When doing rolling restarts, I always wait until the under-replicated partition count returns to zero before restarting the next broker. This state is achieved AFTER the last restarted broker returns to a running state. If you just wait for the running state, you risk restarting the next broker before all partitions have returned to healthy, and then you’ll have offline partitions because your minISR is 2.

--
Peter Bukowinski

> On Mar 6, 2023, at 7:04 AM, Luis Alves <lm...@gmail.com> wrote:
> 
> Hello,
> 
> I'm doing some tests with rolling restarts in a Kafka cluster and I have a
> couple of questions related to the impact of rolling restarts on Kafka
> consumers/producers and on the overall process.
> 
> First, some context on my setup:
> 
>   - Kafka cluster with 3 nodes.
>   - Topic replication factor of 3 with minISR of 2.
>   - All topics have a single partition (I intend to increase the
>   partitioning factor in the future, but for now it's just 1 for testing
>   purposes).
>   - Kafka version is 3.2.3.
>   - I have two systems that communicate via these Kafka topics. The
>   high-level flow is:
>      1. System A sends a message to a Kafka topic (at a rate of ~10
>      events/sec).
>      2. System B consumes the message.
>      3. System B sends a reply to a Kafka topic.
>      4. System A consumes the reply.
>   - When the system is stable, I see end-to-end latencies (measured on
>   System A) around 10ms in the 99th percentile.
>   - System A is using Kafka client 3.3.1, and System B is using Kafka
>   client 3.4.0.
>   - Kafka consumers and producers on both systems are with the default
>   configurations, except that the Kafka consumers have auto-commits disabled.

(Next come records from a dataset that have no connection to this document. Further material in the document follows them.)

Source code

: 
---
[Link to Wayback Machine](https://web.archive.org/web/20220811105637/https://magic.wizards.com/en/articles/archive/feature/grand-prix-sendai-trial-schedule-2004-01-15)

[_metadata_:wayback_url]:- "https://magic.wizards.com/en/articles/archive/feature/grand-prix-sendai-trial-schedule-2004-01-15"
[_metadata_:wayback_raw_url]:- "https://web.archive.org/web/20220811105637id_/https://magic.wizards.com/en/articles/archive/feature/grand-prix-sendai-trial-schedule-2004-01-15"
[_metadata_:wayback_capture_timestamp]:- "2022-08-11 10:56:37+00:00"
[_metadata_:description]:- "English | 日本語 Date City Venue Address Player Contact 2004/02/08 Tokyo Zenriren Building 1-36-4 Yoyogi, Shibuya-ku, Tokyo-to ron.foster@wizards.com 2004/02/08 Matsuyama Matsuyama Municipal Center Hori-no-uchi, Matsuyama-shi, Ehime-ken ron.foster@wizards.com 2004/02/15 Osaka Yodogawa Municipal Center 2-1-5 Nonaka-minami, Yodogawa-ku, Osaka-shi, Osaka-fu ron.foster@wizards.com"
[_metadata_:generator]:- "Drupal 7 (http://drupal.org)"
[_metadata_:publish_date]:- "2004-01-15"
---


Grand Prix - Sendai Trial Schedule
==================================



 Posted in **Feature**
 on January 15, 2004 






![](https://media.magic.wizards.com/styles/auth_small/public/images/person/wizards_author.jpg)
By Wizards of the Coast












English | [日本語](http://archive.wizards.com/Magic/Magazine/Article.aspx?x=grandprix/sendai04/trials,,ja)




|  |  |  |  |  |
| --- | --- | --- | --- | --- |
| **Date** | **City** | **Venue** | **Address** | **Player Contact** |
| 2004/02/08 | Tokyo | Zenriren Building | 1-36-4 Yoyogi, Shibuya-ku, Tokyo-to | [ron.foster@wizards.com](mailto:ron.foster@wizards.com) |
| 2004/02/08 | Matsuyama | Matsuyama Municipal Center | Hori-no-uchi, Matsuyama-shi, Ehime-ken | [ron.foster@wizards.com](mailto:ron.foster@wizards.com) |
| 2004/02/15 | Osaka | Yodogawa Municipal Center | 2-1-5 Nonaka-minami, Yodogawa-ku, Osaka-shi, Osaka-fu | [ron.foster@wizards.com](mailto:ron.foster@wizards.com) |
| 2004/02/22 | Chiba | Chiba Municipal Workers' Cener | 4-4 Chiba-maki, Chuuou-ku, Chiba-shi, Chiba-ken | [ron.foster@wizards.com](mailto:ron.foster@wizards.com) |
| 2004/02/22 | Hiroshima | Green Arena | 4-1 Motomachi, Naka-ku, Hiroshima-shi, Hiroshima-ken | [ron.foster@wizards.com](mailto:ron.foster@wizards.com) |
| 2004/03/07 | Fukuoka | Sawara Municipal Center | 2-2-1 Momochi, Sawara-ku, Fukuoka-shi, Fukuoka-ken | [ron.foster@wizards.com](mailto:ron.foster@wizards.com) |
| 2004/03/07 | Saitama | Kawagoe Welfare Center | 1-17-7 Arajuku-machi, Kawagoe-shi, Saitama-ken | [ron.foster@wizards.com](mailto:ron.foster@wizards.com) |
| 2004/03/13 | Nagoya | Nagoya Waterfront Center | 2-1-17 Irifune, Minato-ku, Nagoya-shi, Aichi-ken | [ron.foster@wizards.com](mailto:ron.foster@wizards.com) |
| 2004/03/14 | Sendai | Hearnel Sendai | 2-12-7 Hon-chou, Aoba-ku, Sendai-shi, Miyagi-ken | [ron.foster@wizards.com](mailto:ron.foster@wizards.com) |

>   - All Kafka brokers are configured with controlled.shutdown.enable set
>   to true.
>   - The Kafka cluster is running in Kubernetes and deployed using Strimzi
>   (this is just for awareness).
>   - The rolling restart process is the following (when using Strimzi to
>   manage it, and when we try to do it manually):
>      1. Restart each broker, one at a time, by sending a SIGTERM to the
>      broker process. The controller broker is the last one to be restarted.
>      2. Only restart the next broker when the current broker reports the
>      broker state as RUNNING. Note: when we do this manually (without
> Strimzi),
>      we wait to see the end-to-end latencies stabilize before moving
> to the next
>      broker.
> 
> Now, my questions:
> 
>   1. When we do this process with Strimzi (waits for the broker state to
>   be RUNNING before moving to the next one), we've seen end-to-end latencies
>   growing up to 1-2 minutes (System A is not even able to send events to the
>   Kafka topic). This is unexpected because AFAIK the configurations that we
>   are using are the ones recommended for high availability during rolling
>   restarts. My question is: is it enough to wait for the broker state to be
>   RUNNING to move on to the next broker?
>   2. When we do this process manually (we wait for end-to-end latencies to
>   stabilize and only then move to the next broker), we've seen end-to-end
>   latencies growing up to 1 second. While this is much better than what we
>   see in 1., my question is whether this latency increase is expected or not.